__PROBLEM STATEMENT__. Keep the pictures out of the copy and repeat the records exactly.

__MATERIAL TO PROCESS__.
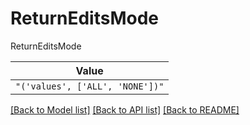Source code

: # ReturnEditsMode

ReturnEditsMode

| **Value** |
| --------- |
| `"('values', ['ALL', 'NONE'])"` |


[[Back to Model list]](../../README.md#models-v2-link) [[Back to API list]](../../README.md#documentation-for-api-endpoints) [[Back to README]](../../README.md)
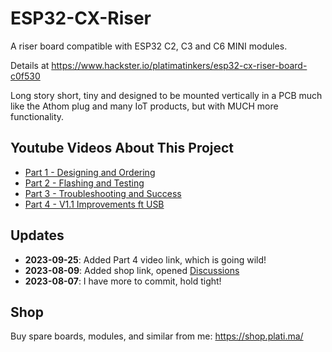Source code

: # ESP32-CX-Riser
A riser board compatible with ESP32 C2, C3 and C6 MINI modules.

Details at https://www.hackster.io/platimatinkers/esp32-cx-riser-board-c0f530 

Long story short, tiny and designed to be mounted vertically in a PCB much like the Athom plug and many IoT products, but with MUCH more functionality.

## Youtube Videos About This Project
 - [Part 1 - Designing and Ordering](https://www.youtube.com/watch?v=09fXFM8LErw)
 - [Part 2 - Flashing and Testing](https://www.youtube.com/watch?v=0jiOypQvOzU)
 - [Part 3 - Troubleshooting and Success](https://www.youtube.com/watch?v=cpVlW9d6p8c)
 - [Part 4 - V1.1 Improvements ft USB](https://youtu.be/GJxwWLoLuj8)

## Updates
* **2023-09-25**: Added Part 4 video link, which is going wild!
* **2023-08-09**: Added shop link, opened [Discussions](https://github.com/platima/ESP32-CX-Riser/discussions)
* **2023-08-07**: I have more to commit, hold tight! 

## Shop
Buy spare boards, modules, and similar from me: https://shop.plati.ma/
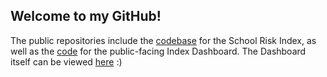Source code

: ## Welcome to my GitHub!

The public repositories include the [codebase](https://github.com/olewelo/schoolriskindex) for the School Risk Index, as well as the [code](https://github.com/olewelo/sri-dashboard-v2) for the public-facing Index Dashboard. The Dashboard itself can be viewed [here](http://sri-dashboard-v2.onrender.com) :)
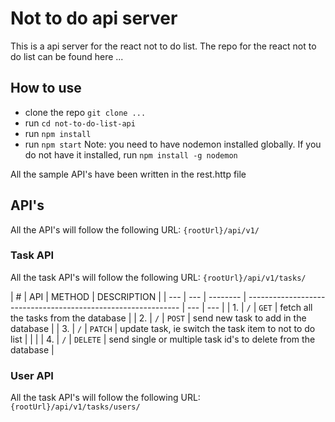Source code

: # Not to do api server

This is a api server for the react not to do list.
The repo for the react not to do list can be found here ...

## How to use

- clone the repo `git clone ...`
- run `cd not-to-do-list-api`
- run `npm install`
- run `npm start`
  Note: you need to have nodemon installed globally. If you do not have it installed,
  run `npm install -g nodemon`

All the sample API's have been written in the rest.http file

## API's

All the API's will follow the following URL: `{rootUrl}/api/v1/`

### Task API

All the task API's will follow the following URL: `{rootUrl}/api/v1/tasks/`

| #   | API | METHOD   | DESCRIPTION                                                   |
| --- | --- | -------- | ------------------------------------------------------------- | --- | --- |
| 1.  | `/` | `GET`    | fetch all the tasks from the database                         |
| 2.  | `/` | `POST`   | send new task to add in the database                          |
| 3.  | `/` | `PATCH`  | update task, ie switch the task item to not to do list        |     |     |
| 4.  | `/` | `DELETE` | send single or multiple task id's to delete from the database |

### User API

All the task API's will follow the following URL: `{rootUrl}/api/v1/tasks/users/`
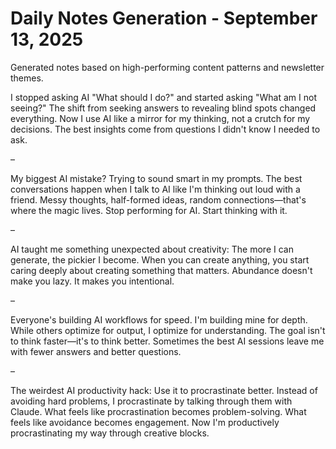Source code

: # Daily Notes Generation - September 13, 2025

Generated notes based on high-performing content patterns and newsletter themes.

I stopped asking AI "What should I do?" and started asking "What am I not seeing?"
The shift from seeking answers to revealing blind spots changed everything.
Now I use AI like a mirror for my thinking, not a crutch for my decisions.
The best insights come from questions I didn't know I needed to ask.

–

My biggest AI mistake? Trying to sound smart in my prompts.
The best conversations happen when I talk to AI like I'm thinking out loud with a friend.
Messy thoughts, half-formed ideas, random connections—that's where the magic lives.
Stop performing for AI. Start thinking with it.

–

AI taught me something unexpected about creativity:
The more I can generate, the pickier I become.
When you can create anything, you start caring deeply about creating something that matters.
Abundance doesn't make you lazy. It makes you intentional.

–

Everyone's building AI workflows for speed.
I'm building mine for depth.
While others optimize for output, I optimize for understanding.
The goal isn't to think faster—it's to think better.
Sometimes the best AI sessions leave me with fewer answers and better questions.

–

The weirdest AI productivity hack: Use it to procrastinate better.
Instead of avoiding hard problems, I procrastinate by talking through them with Claude.
What feels like procrastination becomes problem-solving.
What feels like avoidance becomes engagement.
Now I'm productively procrastinating my way through creative blocks.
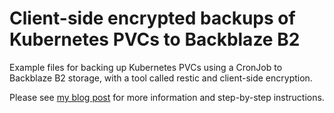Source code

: # Client-side encrypted backups of Kubernetes PVCs to Backblaze B2

Example files for backing up Kubernetes PVCs using a CronJob to Backblaze B2 storage, with a tool called restic and client-side encryption.

Please see [my blog post](https://alexlubbock.com/encrypted-backup-kubernetes-pvc-backblaze-b2) for more information and step-by-step instructions.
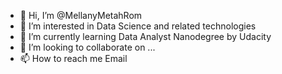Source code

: - 👋 Hi, I’m @MellanyMetahRom
- 👀 I’m interested in Data Science and related technologies
- 🌱 I’m currently learning Data Analyst Nanodegree by Udacity
- 💞️ I’m looking to collaborate on ...
- 📫 How to reach me Email

<!---
MellanyMetahRom/MellanyMetahRom is a ✨ special ✨ repository because its `README.md` (this file) appears on your GitHub profile.
You can click the Preview link to take a look at your changes.
--->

__RESPONSE__.
Source code

: # ReturnEditsMode

ReturnEditsMode

| **Value** |
| --------- |
| `"('values', ['ALL', 'NONE'])"` |


[[Back to Model list]](../../README.md#models-v2-link) [[Back to API list]](../../README.md#documentation-for-api-endpoints) [[Back to README]](../../README.md)
Source code

: # ESP32-CX-Riser
A riser board compatible with ESP32 C2, C3 and C6 MINI modules.

Details at https://www.hackster.io/platimatinkers/esp32-cx-riser-board-c0f530 

Long story short, tiny and designed to be mounted vertically in a PCB much like the Athom plug and many IoT products, but with MUCH more functionality.

## Youtube Videos About This Project
 - [Part 1 - Designing and Ordering](https://www.youtube.com/watch?v=09fXFM8LErw)
 - [Part 2 - Flashing and Testing](https://www.youtube.com/watch?v=0jiOypQvOzU)
 - [Part 3 - Troubleshooting and Success](https://www.youtube.com/watch?v=cpVlW9d6p8c)
 - [Part 4 - V1.1 Improvements ft USB](https://youtu.be/GJxwWLoLuj8)

## Updates
* **2023-09-25**: Added Part 4 video link, which is going wild!
* **2023-08-09**: Added shop link, opened [Discussions](https://github.com/platima/ESP32-CX-Riser/discussions)
* **2023-08-07**: I have more to commit, hold tight! 

## Shop
Buy spare boards, modules, and similar from me: https://shop.plati.ma/
Source code

: ## Welcome to my GitHub!

The public repositories include the [codebase](https://github.com/olewelo/schoolriskindex) for the School Risk Index, as well as the [code](https://github.com/olewelo/sri-dashboard-v2) for the public-facing Index Dashboard. The Dashboard itself can be viewed [here](http://sri-dashboard-v2.onrender.com) :)
Source code

: # Not to do api server

This is a api server for the react not to do list.
The repo for the react not to do list can be found here ...

## How to use

- clone the repo `git clone ...`
- run `cd not-to-do-list-api`
- run `npm install`
- run `npm start`
  Note: you need to have nodemon installed globally. If you do not have it installed,
  run `npm install -g nodemon`

All the sample API's have been written in the rest.http file

## API's

All the API's will follow the following URL: `{rootUrl}/api/v1/`

### Task API

All the task API's will follow the following URL: `{rootUrl}/api/v1/tasks/`

| #   | API | METHOD   | DESCRIPTION                                                   |
| --- | --- | -------- | ------------------------------------------------------------- | --- | --- |
| 1.  | `/` | `GET`    | fetch all the tasks from the database                         |
| 2.  | `/` | `POST`   | send new task to add in the database                          |
| 3.  | `/` | `PATCH`  | update task, ie switch the task item to not to do list        |     |     |
| 4.  | `/` | `DELETE` | send single or multiple task id's to delete from the database |

### User API

All the task API's will follow the following URL: `{rootUrl}/api/v1/tasks/users/`
Source code

: # Daily Notes Generation - September 13, 2025

Generated notes based on high-performing content patterns and newsletter themes.

I stopped asking AI "What should I do?" and started asking "What am I not seeing?"
The shift from seeking answers to revealing blind spots changed everything.
Now I use AI like a mirror for my thinking, not a crutch for my decisions.
The best insights come from questions I didn't know I needed to ask.

–

My biggest AI mistake? Trying to sound smart in my prompts.
The best conversations happen when I talk to AI like I'm thinking out loud with a friend.
Messy thoughts, half-formed ideas, random connections—that's where the magic lives.
Stop performing for AI. Start thinking with it.

–

AI taught me something unexpected about creativity:
The more I can generate, the pickier I become.
When you can create anything, you start caring deeply about creating something that matters.
Abundance doesn't make you lazy. It makes you intentional.

–

Everyone's building AI workflows for speed.
I'm building mine for depth.
While others optimize for output, I optimize for understanding.
The goal isn't to think faster—it's to think better.
Sometimes the best AI sessions leave me with fewer answers and better questions.

–

The weirdest AI productivity hack: Use it to procrastinate better.
Instead of avoiding hard problems, I procrastinate by talking through them with Claude.
What feels like procrastination becomes problem-solving.
What feels like avoidance becomes engagement.
Now I'm productively procrastinating my way through creative blocks.
Source code

: # Client-side encrypted backups of Kubernetes PVCs to Backblaze B2

Example files for backing up Kubernetes PVCs using a CronJob to Backblaze B2 storage, with a tool called restic and client-side encryption.

Please see [my blog post](https://alexlubbock.com/encrypted-backup-kubernetes-pvc-backblaze-b2) for more information and step-by-step instructions.
Source code

: - 👋 Hi, I’m @MellanyMetahRom
- 👀 I’m interested in Data Science and related technologies
- 🌱 I’m currently learning Data Analyst Nanodegree by Udacity
- 💞️ I’m looking to collaborate on ...
- 📫 How to reach me Email

<!---
MellanyMetahRom/MellanyMetahRom is a ✨ special ✨ repository because its `README.md` (this file) appears on your GitHub profile.
You can click the Preview link to take a look at your changes.
--->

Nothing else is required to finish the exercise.